● **TO DO**
Taking the lines below one at a time, count those with the string "imgur" and give the result alone.

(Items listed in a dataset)
- - - -
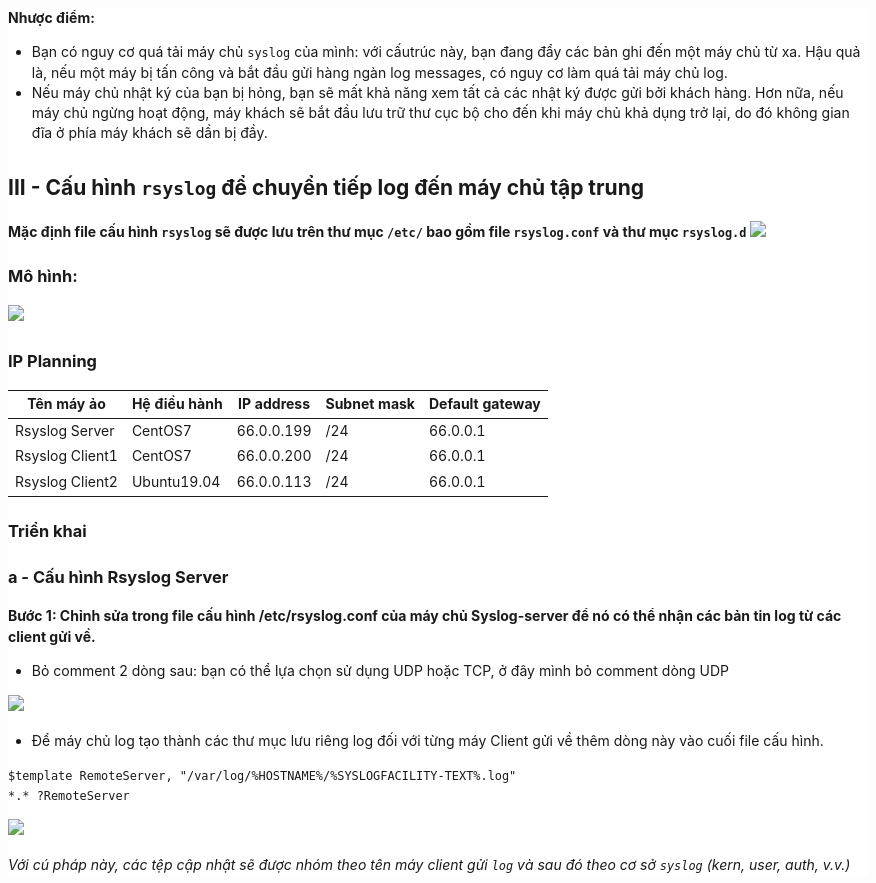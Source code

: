 **Nhược điểm:**

- Bạn có nguy cơ quá tải máy chủ `syslog` của mình: với cấu ​​trúc này, bạn đang đẩy các bản ghi đến một máy chủ từ xa. Hậu quả là, nếu một máy bị tấn công và bắt đầu gửi hàng ngàn log messages, có nguy cơ làm quá tải máy chủ log.
- Nếu máy chủ nhật ký của bạn bị hỏng, bạn sẽ mất khả năng xem tất cả các nhật ký được gửi bởi khách hàng. Hơn nữa, nếu máy chủ ngừng hoạt động, máy khách sẽ bắt đầu lưu trữ thư cục bộ cho đến khi máy chủ khả dụng trở lại, do đó không gian đĩa ở phía máy khách sẽ dần bị đầy.


<a name = "3"></a>
## III - Cấu hình `rsyslog` để chuyển tiếp log đến máy chủ tập trung

**Mặc định file cấu hình `rsyslog` sẽ được lưu trên thư mục `/etc/` bao gồm file `rsyslog.conf` và thư mục `rsyslog.d`**
<img src=https://imgur.com/3e8KL7r.jpg>

### Mô hình:

<img src=https://imgur.com/bvcvrel.jpg>

### IP Planning

Tên máy ảo|	Hệ điều hành|	IP address|	Subnet mask|	Default gateway
------|-----|----------|--------|-----
Rsyslog Server| CentOS7|66.0.0.199|/24|66.0.0.1
Rsyslog Client1|CentOS7|66.0.0.200|/24|66.0.0.1
Rsyslog Client2|Ubuntu19.04|66.0.0.113|/24|66.0.0.1
### Triển khai
<a name = "3a"></a>
### a - Cấu hình Rsyslog Server
**Bước 1: Chỉnh sửa trong file cấu hình /etc/rsyslog.conf của máy chủ Syslog-server để nó có thể nhận các bản tin log từ các client gửi về.**

- Bỏ comment 2 dòng sau: bạn có thể lựa chọn sử dụng UDP hoặc TCP, ở đây mình bỏ comment dòng UDP

<img src=https://imgur.com/5aab9K2.jpg>

- Để máy chủ log tạo thành các thư mục lưu riêng log đối với từng máy Client gửi về thêm dòng này vào cuối file cấu hình.

```
$template RemoteServer, "/var/log/%HOSTNAME%/%SYSLOGFACILITY-TEXT%.log"
*.* ?RemoteServer
```
<img src=https://imgur.com/pSeTixx.jpg>

*Với cú pháp này, các tệp cập nhật sẽ được nhóm theo tên máy client gửi `log` và sau đó theo cơ sở `syslog` (kern, user, auth, v.v.)*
- - - -
● **RESULT**
4